Doença de Peyronie

Histórico da Doença

A Doença de Peyronie, é caracterizada por uma curvatura do pênis durante a ereção, que se desenvolve durante a vida, podendo atingir até 90 graus para cima, para o lado ou para baixo, freqüentemente associada a dor durante as ereções. Isto pode levar a um ato sexual difícil ou impossível.

Normalmente com a ereção, o tecido elástico do pênis expande e alonga simetricamente, resultando em uma ereção reta. Por causa da placa ou tecido cicatricial que não é elástico, impedirá uma ereção reta. A doença inicia como um pequeno nódulo ou constrição na haste peniana abaixo da pele que pode progredir e acometer uma grande extensão. Esta placa invade ou substitui o tecido elástico da túnica albugínea com um material não distensivo. Quando o paciente com Peyronie tem uma ereção, a placa não expande e o pênis curva para esse lado.

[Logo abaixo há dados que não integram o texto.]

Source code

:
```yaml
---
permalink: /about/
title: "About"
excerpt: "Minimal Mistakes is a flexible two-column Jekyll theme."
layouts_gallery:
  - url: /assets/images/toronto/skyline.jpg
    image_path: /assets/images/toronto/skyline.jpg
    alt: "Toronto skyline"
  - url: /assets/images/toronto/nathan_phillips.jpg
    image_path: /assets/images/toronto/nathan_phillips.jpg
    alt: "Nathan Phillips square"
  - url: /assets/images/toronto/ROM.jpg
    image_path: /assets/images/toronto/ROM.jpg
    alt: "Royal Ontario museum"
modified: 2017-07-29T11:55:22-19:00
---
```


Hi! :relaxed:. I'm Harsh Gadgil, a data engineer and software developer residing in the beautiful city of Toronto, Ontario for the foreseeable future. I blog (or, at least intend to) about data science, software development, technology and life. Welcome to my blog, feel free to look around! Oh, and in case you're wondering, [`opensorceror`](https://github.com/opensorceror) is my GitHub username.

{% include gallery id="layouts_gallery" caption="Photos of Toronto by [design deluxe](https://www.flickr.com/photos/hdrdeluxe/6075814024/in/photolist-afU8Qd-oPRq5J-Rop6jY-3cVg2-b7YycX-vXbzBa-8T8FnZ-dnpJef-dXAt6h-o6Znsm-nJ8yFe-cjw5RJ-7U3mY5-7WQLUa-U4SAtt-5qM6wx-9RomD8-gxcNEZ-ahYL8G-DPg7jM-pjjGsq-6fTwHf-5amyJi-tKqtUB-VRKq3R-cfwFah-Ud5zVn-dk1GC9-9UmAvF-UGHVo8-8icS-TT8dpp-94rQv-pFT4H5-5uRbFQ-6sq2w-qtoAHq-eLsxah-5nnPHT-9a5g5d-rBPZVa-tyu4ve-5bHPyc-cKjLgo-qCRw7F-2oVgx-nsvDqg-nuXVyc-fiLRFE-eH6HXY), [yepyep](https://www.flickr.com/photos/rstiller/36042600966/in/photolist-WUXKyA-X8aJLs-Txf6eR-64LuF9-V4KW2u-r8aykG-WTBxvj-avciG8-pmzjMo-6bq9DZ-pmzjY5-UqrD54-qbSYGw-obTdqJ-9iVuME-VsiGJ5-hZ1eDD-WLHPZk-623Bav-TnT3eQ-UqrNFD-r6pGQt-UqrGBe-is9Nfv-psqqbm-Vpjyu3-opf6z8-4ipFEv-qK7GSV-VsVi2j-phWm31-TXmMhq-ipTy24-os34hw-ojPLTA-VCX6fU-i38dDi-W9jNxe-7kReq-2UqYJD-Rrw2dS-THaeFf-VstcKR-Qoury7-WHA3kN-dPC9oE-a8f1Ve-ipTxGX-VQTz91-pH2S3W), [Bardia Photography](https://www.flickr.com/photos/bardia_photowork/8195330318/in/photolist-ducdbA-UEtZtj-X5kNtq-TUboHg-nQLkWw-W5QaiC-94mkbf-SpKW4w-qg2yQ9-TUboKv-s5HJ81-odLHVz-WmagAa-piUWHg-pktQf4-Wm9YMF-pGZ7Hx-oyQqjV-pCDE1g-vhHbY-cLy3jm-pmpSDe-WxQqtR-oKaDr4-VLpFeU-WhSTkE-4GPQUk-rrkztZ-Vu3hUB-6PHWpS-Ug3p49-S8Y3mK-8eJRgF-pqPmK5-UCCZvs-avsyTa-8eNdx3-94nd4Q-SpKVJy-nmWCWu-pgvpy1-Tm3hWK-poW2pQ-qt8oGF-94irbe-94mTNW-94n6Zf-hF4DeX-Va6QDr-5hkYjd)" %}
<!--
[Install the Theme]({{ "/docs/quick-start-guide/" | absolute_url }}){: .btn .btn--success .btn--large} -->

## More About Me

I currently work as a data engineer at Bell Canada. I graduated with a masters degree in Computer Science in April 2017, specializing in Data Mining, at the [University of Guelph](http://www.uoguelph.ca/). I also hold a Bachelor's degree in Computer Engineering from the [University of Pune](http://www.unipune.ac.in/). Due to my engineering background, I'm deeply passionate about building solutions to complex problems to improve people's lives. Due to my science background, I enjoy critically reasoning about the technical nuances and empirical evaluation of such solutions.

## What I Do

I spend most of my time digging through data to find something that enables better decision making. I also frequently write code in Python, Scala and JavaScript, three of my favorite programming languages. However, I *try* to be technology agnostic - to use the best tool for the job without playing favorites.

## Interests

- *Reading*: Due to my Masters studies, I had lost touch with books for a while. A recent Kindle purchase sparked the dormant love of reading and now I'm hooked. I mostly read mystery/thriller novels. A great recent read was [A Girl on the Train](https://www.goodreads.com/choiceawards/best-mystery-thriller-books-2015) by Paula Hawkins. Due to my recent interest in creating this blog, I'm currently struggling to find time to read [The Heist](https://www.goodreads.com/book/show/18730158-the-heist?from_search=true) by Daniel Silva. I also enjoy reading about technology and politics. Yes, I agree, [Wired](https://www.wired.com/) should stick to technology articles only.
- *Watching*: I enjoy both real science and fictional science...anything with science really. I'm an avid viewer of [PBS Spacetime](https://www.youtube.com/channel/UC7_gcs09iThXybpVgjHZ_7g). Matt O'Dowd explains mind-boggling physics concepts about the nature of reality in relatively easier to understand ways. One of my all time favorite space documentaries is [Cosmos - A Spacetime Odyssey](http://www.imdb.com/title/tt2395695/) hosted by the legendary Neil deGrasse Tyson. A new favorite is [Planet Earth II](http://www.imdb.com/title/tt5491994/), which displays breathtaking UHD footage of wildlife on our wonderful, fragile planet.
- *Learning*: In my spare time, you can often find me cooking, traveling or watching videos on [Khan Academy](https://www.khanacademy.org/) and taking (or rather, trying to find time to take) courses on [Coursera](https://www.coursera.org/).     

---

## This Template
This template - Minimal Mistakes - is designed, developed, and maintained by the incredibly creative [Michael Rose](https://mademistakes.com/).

O trauma do pênis, durante a relação sexual também tem uma forte ligação com o desenvolvimento da doença, porém, somente 30 a 40% dos pacientes lembram do fato quando questionados. Este trauma levaria a um ferimento, que por sua vez levaria a uma inflamação e conseqüente formação de uma cicatriz na túnica, o que impediria da mesma esticar durante a ereção, levando a uma curvatura para o lado da mesma.
A evolução da doença.
As queixas do paciente com a doença de Peyronie podem ser agrupadas em duas fases: fase inflamatória e fase de fibrose (cicatriz).
A fase inflamatória estaria associada a dor durante as ereções, e a placa facilmente sentida abaixo da pele. Geralmente esta fase se resolve com o tempo e com tratamentos anti-inflamatórios.
Na segunda fase, quando a cicatriz está formada, geralmente temos a deformidade peniana, sem dor nas ereções e esta geralmente persiste.
Para melhores resultados no tratamento é importante o diagnóstico precoce, para que o tratamento se inicie ainda na fase inflamatória. Depois que a cicatriz foi formada geralmente o paciente não tem mais dor, e o tratamento irá depender da deformidade do pênis e será através de cirurgia.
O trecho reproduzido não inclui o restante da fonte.